The reduction in prevalence for T. trichiura was greatest in the Southern region between 2015 and 2019, but an increase was observed after 2020, potentially related to missed MDA rounds due to national remapping activities and the COVID-19 pandemic, which redirected the focus and resources of the Ethiopian health system.

A consistent reduction in T. trichiura prevalence was found in the Amhara region, but changes in Oromia and Tigray were not significant. This highlights regional differences in the implementation of the MDA programme, potentially attributed to factors such as proper planning, logistic management, conflict, and the rapidly growing population that influences drug demand.

There was a non-significant reduction in the prevalence of T. trichiura in both the SAC and the community groups, though the prevalence in the community increased after 2020. No changes were seen in pre-SAC during either period. This highlights that exposure outside of SAC is common and supports the need to reconsider control strategies. Additionally, a study conducted in Indonesia reported a high prevalence of T. trichiura infection among pre-SAC [29].

The intensity of T. trichiura infections varies over time, with a gradual and non-significant increase observed across the periods. This indicates ongoing transmission and increasing morbidity caused by the worms (Table S1).
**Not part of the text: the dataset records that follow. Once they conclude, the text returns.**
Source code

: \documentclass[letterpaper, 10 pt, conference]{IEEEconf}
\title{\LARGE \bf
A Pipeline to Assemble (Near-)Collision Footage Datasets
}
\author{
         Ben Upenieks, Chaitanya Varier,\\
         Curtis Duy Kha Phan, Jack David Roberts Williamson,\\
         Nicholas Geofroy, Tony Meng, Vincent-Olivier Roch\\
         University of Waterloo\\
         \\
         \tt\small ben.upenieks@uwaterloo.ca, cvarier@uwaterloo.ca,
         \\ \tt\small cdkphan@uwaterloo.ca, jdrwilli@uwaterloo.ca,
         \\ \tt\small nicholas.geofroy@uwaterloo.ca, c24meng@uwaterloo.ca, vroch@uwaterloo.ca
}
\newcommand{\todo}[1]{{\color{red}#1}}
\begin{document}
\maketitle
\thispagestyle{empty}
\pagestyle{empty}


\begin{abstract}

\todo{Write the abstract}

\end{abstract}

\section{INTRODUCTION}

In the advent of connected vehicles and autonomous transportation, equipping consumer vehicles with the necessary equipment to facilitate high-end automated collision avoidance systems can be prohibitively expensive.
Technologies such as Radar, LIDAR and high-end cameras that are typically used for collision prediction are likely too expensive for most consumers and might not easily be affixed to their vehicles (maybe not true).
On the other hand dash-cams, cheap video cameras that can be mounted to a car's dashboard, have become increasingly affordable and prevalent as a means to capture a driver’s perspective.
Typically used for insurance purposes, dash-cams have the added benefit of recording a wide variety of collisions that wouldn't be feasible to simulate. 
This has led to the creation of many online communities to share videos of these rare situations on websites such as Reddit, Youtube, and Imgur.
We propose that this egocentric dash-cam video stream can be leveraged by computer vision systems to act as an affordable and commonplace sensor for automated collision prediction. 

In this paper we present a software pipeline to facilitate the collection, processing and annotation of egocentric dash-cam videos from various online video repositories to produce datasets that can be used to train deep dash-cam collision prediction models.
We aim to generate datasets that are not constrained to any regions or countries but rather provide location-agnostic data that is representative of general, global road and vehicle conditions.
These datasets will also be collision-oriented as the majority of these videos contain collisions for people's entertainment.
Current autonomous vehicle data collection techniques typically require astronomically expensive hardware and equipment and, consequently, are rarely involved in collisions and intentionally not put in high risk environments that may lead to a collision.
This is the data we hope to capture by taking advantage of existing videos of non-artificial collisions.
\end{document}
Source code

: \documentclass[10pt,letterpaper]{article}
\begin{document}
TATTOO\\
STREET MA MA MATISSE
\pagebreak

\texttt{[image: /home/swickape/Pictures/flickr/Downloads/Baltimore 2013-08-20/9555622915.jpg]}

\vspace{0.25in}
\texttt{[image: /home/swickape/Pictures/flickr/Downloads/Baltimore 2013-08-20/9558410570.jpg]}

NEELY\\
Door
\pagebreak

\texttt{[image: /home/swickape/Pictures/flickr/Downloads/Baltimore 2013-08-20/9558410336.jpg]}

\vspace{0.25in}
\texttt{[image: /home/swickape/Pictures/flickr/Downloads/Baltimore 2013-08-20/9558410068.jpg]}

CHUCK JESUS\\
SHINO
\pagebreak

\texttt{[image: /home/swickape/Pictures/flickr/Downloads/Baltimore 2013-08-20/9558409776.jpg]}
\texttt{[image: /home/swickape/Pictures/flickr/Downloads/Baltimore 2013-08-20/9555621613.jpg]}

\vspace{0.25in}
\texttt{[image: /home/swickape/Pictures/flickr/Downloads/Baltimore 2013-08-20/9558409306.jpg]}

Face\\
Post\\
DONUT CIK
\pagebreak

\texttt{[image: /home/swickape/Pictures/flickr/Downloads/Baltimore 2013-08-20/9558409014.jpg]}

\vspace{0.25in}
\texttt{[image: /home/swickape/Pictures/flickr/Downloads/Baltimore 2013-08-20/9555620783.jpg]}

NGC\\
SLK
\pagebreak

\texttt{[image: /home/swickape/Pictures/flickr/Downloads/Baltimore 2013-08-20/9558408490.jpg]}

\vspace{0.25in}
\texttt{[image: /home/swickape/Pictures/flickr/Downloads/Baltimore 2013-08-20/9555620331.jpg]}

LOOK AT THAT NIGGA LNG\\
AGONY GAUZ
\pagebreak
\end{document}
The overall rate of hookworm infection saw a non-significant reduction. This may be influenced by several factors, including the limited efficacy of albendazole or mebendazole compared to A. lumbricoides [30, 31]. Additionally, even with ongoing MDA, transmission could be facilitated by the ability of hookworm larvae to stay in the environment for longer periods [32]. Furthermore, variation is found in the epidemiology and complexity of helminth infections, with hookworm infection peaks and plateaus in the adult age groups [33]. As such, MDA targeting SAC is less likely to make a significant impact on this parasite [34]. This, in general, highlights the need for integration of interventions with WaSH improvements.

Regionally, the prevalence of hookworm showed a substantial reduction in the Amhara region between 2015 and 2019, with a decrease from 16.3% to 9.9%. The other regions had mixed outcomes, with no significant changes recorded.

The variation in hookworm prevalence by age group, where SAC saw decreases but an increasing trend was seen in the general community, highlights the need to involve adults in MDA treatment. This agrees with a systematic review from the Philippines, which reports a limited effect of chemotherapy among adults [34].

The mean hookworm egg count increased steadily across the various periods, attributable to active transmission and ineffective deworming efforts targeting SAC (Table S1). This is in line with several studies reporting that the transmission dynamics of hookworm were higher among adults [35,36,37]. Hence, extending deworming to include this group increases the effectiveness of control strategies.

The findings from the systematic review suggest that M&E activities should target all age groups, not just SAC, with enhanced MDA treatment coverage data, which is verified by coverage surveys. In addition, progress has been made in reducing the prevalence and intensity of STHs, but a comprehensive intervention is crucial to sustaining gains. This includes higher MDA coverage levels, expanding treatment to the whole community, including adults, but also improvement in WaSH services to address reinfection.

There were a limited number of published papers documenting STH infection levels in Gambella, Somali, Afar, Benishangul, Dire Dawa, Addis Abeba, and Harari, hindering comprehensive comparisons of trends in other regions of Ethiopia. Additionally, the significant heterogeneity regarding methodology, population groups, diagnostic methods, sampling strategies, and classifications of geographical settings may impact the comparisons of data gathered from different studies, despite employing random-effects analysis to account for variability. Furthermore, data on the intensity of infection, as opposed to prevalence, were scarce.